At a recent meeting, an American Bar Association committee considering possible changes to accreditation standards seemed unreceptive to the idea of requiring all law schools to insist on 50 hours of pro bono work from their students. But that won’t matter if states follow New York’s lead and require pro bono work as a condition for admission to the bar.
Many law schools already strongly encourage pro bono work by law students and some require it. Pro bono work by law students serves many purposes. It helps to provide legal services to those who cannot afford them. Each year, New York admits 10,000 new lawyers. Requiring 50 hours of pro bono work from each provides 500,000 hours of additional legal services. As Lippman noted, “If every state in the country were to join us in taking up this mantle, that would mean at least two and a half million hours of additional pro bono work — what a positive impact on persons of limited means, communities and organizations that would gain from this infusion of pro bono work.”

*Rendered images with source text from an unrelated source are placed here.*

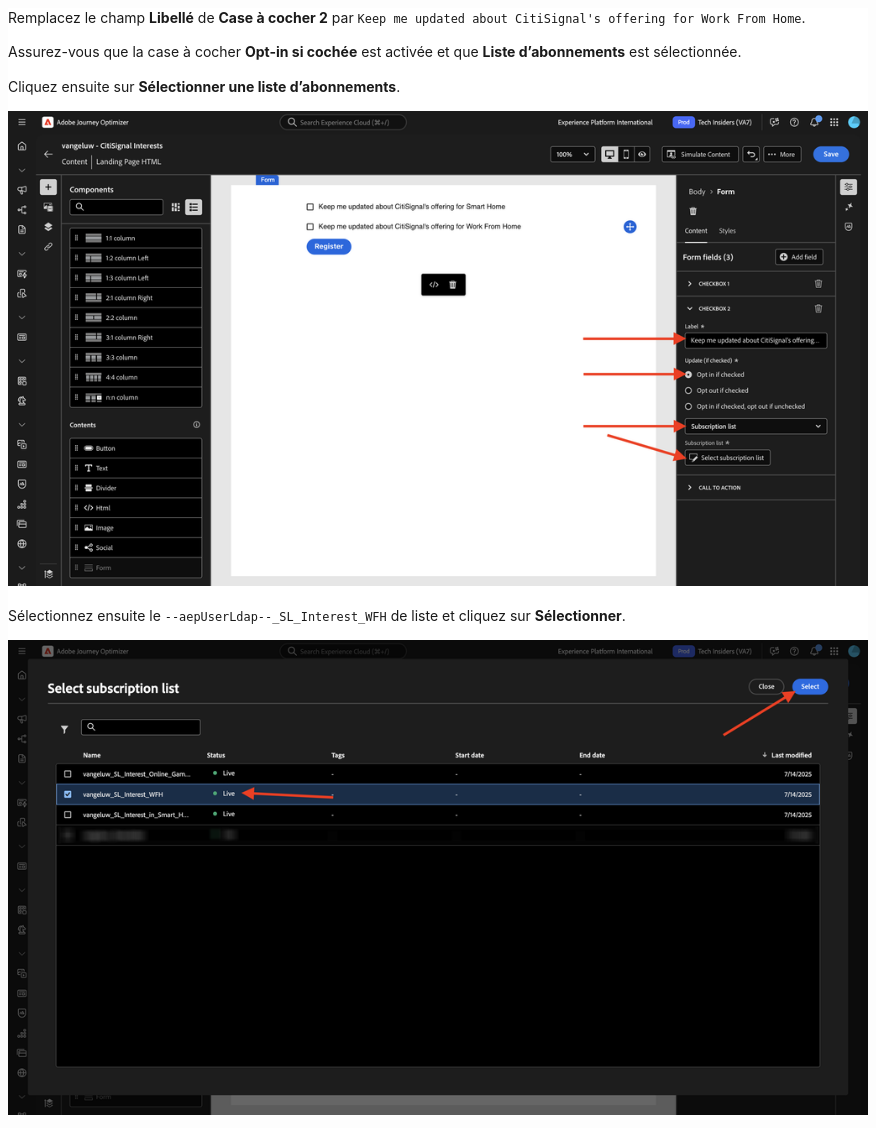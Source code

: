 Remplacez le champ **Libellé** de **Case à cocher 2** par `Keep me updated about CitiSignal's offering for Work From Home`.

Assurez-vous que la case à cocher **Opt-in si cochée** est activée et que **Liste d’abonnements** est sélectionnée.

Cliquez ensuite sur **Sélectionner une liste d’abonnements**.

![Landing pages](./images/lp23.png)

Sélectionnez ensuite le `--aepUserLdap--_SL_Interest_WFH` de liste et cliquez sur **Sélectionner**.

![Landing pages](./images/lp24.png)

Additionally, it provides students essential training. There is no other way to learn to practice law except to do it. It is unthinkable that medical schools would graduate medical students who had never seen patients. Yet, most law students graduate without ever having met a client. Pro bono work under the supervision of a lawyer provides important practical experience.
The hope, too, is that having begun doing pro bono work in law school, students will be more likely to do so throughout their careers as attorneys. Having seen the great rewards of such efforts makes it all the more likely that we will be training a generation of lawyers with a greater commitment to doing such work.
Critics have said the pro bono requirement is too onerous for law students. This objection is meritless. At the University of California, Irvine School of Law all second- and third-year students are expected to do at least 50 hours of pro bono work per year. Ninety-eight percent of the class that graduated last May participated in our pro bono program, and they averaged more than 100 hours of pro bono work each. This was in addition to their participating in a legal clinic, which is required for graduation at UCI Law School. Last year, 90 percent of the first-year class did pro bono work despite the demands inherent to the first year of legal study.
Critics have said that law students are not competent to perform pro bono work. This is wrong. Our students successfully represented an Iraqi refugee in immigration court, foster families in administrative hearings and people in court seeking public access to beaches. Students spent their winter vacations in Mississippi working on reopening schools and obtaining housing for hurricane and oil spill victims. In our clinics, students litigated and won cases in the federal court of appeals and in many other tribunals, and they negotiated deals to protect impoverished communities. With supervision, law students can do extraordinarily high-quality legal work.
Law schools can do an enormous amount to encourage and facilitate pro bono work. But they cannot do it alone. The single best way to encourage pro bono work by law students is to have future employers — judges, law firms, government agencies, public interest offices — look to pro bono work in law school as a factor in their hiring decisions. If students knew that employers looked not only at their grades and their being on law review and their doing moot court, but also at their pro bono service, far more students would engage in such activity at a much greater level.
A requirement for bar admission sends a powerful message to all lawyers that pro bono work matters. It will force students to begin thinking about pro bono work from their first days of law school. There are minimal costs to administering such a requirement and enormous gains.
The legal profession has a monopoly on providing legal services and the duty to help those who cannot afford legal services. All law students and lawyers should be expected to do pro bono work. The New York requirement should be a model for state bars across the country.